Kellier, McNeil among five names mooted for VP slots in PNP
MONTEGO BAY, St James – Three of four vice-presidential slots are up for grabs in the ruling PNP and on Thursday five names emerged as likely candidates – two of them from within the politically strategic western Jamaica region.
Derrick Kellier and Dr Wykeham McNeil have both said they have been asked to run, which in political circles is often code for persons planning to seek election but who aren’t ready to make their intentions public.
Kellier told the Sunday Observer Thursday that he has been asked by supporters from different parishes to take a shot at the position, but said he won’t make a decision until the end of July when he consults with his South St James constituency executive.

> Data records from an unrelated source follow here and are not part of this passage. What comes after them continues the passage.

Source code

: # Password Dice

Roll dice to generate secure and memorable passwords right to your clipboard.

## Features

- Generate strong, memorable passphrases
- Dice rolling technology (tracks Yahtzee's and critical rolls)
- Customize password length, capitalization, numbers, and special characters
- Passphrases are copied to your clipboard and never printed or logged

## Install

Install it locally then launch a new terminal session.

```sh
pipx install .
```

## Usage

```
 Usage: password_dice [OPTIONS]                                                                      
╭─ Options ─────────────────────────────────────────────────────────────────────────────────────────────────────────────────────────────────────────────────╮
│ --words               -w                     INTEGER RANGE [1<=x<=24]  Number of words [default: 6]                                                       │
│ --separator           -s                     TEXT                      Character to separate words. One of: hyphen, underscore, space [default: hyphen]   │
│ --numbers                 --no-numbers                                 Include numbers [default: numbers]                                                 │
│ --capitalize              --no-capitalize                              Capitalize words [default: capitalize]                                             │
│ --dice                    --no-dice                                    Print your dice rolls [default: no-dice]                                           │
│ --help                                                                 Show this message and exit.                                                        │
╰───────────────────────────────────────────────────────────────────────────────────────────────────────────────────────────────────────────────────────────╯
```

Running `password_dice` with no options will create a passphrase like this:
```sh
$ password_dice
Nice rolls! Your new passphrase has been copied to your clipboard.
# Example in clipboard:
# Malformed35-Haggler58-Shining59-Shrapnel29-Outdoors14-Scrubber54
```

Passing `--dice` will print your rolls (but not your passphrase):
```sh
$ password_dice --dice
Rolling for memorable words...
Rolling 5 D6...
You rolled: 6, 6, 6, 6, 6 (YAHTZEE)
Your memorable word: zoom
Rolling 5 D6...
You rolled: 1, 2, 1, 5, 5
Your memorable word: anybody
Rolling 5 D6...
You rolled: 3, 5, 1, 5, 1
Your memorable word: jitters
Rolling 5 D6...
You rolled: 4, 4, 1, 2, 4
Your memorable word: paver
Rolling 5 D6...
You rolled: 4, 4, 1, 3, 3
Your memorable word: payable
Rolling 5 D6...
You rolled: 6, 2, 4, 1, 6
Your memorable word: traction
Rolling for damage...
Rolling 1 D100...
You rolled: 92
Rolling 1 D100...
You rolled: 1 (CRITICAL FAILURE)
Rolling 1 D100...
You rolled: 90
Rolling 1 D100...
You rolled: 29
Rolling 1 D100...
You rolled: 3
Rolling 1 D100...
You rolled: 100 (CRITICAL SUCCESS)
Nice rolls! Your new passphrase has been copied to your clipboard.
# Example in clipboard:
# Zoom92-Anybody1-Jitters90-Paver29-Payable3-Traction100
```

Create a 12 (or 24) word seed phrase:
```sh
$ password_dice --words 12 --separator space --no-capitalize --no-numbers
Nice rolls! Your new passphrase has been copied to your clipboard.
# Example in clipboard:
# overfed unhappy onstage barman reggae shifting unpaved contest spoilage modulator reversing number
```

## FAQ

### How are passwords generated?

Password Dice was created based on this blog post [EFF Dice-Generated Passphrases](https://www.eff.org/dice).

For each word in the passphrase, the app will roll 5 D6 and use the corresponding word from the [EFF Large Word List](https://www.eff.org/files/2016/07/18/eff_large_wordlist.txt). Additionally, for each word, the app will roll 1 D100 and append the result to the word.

But, personally: “I am open to serve,” he said, when pressed. “I have a vast amount of experience and I am willing to give service to my party in whatever capacity I can.”
McNeil, 48, was even more vague.
“I am being urged, and everywhere I go I hear people talking about it, but I have not given it any serious thought,” he said.
The Sunday Observer, up to late Friday, was unable to reach health minister Horace Dalley, tourism minister Aloun Assamba and parish councillor Angela Brown-Burke, whose names have also surfaced, to confirm their interest.
The elections are in three months at the People’s National Party conference in September.
A clear vacancy for VP was created in February when Portia Simpson Miller was elected party president. Incumbent VP Dr Peter Phillips is expected to seek re-election, but Dr Paul Robertson and Dr Karl Blythe have indicated they will not.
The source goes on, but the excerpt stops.